- Born: Mark Thomas Hennessy 1969 (age 56–57)
- Origin: Lawrence, Kansas, U.S.
- Genres: Grunge, alternative
- Occupations: Musician, songwriter, poet, teacher
- Instrument: Vocals
- Years active: 1992–present
- Labels: A&M Records, E1 Entertainment

= Mark Hennessy =

American singer (born 1969)

Mark Thomas Hennessy (born 1969) is an American singer and songwriter. He is most famous for being the lead singer of the alternative rock band Paw.
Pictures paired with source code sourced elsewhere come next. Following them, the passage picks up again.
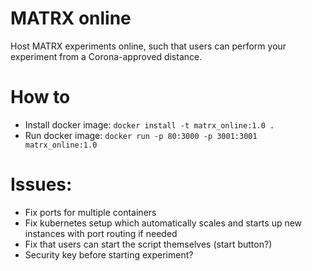 # MATRX online 

Host MATRX experiments online, such that users can perform your experiment from a Corona-approved distance.



# How to
- Install docker image: `docker install -t matrx_online:1.0 .`
- Run docker image: `docker run -p 80:3000 -p 3001:3001 matrx_online:1.0`


# Issues: 
- Fix ports for multiple containers 
- Fix kubernetes setup which automatically scales and starts up new instances with port routing if needed
- Fix that users can start the script themselves (start button?)
- Security key before starting experiment?


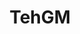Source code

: ---
member_name: TehGM
title: TehGM

menus: header
layout: about-member

# config props
buy_me_a_coffee_description: Want to support me? Buy me a beer!

# cards
cards_main:
 - title: About
   text: hlo am TehGM!

cards_side:
 - include: wakatime_languages.html
   relative: true
---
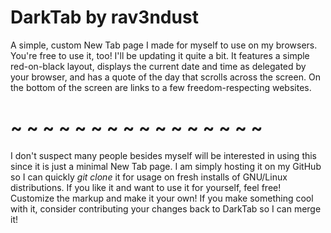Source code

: # DarkTab by rav3ndust
A simple, custom New Tab page I made for myself to use on my browsers. You're free to use it, too! I'll be updating it quite a bit.
It features a simple red-on-black layout, displays the current date and time as delegated by your browser, and has a quote of the day that scrolls across the screen.
On the bottom of the screen are links to a few freedom-respecting websites. 
# ~ ~ ~ ~ ~ ~ ~ ~ ~ ~ ~ ~ ~ ~ ~ ~
I don't suspect many people besides myself will be interested in using this since it is just a minimal New Tab page. I am simply hosting it on my GitHub so I can quickly *git clone* it for usage on fresh installs of GNU/Linux distributions. 
If you like it and want to use it for yourself, feel free! Customize the markup and make it your own! If you make something cool with it, consider contributing your changes back to DarkTab so I can merge it!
He is also the former lead singer of Lawrence, Kansas-based bands King Rat, The Diamond Heart Club, 1950 D.A., and is currently the singer for Godzillionaire.
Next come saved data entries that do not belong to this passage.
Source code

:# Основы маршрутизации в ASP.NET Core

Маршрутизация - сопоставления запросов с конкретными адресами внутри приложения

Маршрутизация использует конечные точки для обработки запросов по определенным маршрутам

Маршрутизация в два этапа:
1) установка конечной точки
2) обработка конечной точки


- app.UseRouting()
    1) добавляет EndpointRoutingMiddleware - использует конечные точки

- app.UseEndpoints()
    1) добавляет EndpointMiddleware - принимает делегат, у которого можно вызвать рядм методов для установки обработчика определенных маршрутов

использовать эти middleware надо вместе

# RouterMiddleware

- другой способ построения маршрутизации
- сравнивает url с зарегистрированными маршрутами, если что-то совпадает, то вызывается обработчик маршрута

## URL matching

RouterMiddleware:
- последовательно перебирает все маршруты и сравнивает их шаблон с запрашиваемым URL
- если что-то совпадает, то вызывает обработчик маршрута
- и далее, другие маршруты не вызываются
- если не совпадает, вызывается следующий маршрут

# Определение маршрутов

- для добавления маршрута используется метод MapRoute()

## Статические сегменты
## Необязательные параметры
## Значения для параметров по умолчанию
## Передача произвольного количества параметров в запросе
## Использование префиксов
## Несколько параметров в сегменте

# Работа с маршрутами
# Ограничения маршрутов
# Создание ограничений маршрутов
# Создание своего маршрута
He is a self-proclaimed "poetry freak". In 2005, he released a book of poetry called Cue the Bedlam (More Desperate With Longing Than Want of Air), which was published in December 2005 by Unholy Day Press.

He completed a doctoral degree at the University of Kansas.

==Music==
Mark started singing in the Saint John's Choir, then created his own band, King Rat. Hennessy was the lead vocalist and the main lyricist of the grunge band Paw. They recorded two major label releases, Dragline and Death to Traitors, and the EP Home Is a Strange Place. His voice was described in Kerrang! magazine as "gargling glass". In 2007, he sang in a seven-piece band called The Diamond Heart Club. The band split up a year later. They reformed under the name 1950 D.A. and split again. Currently Mark is playing in his new project, Godzillionaire.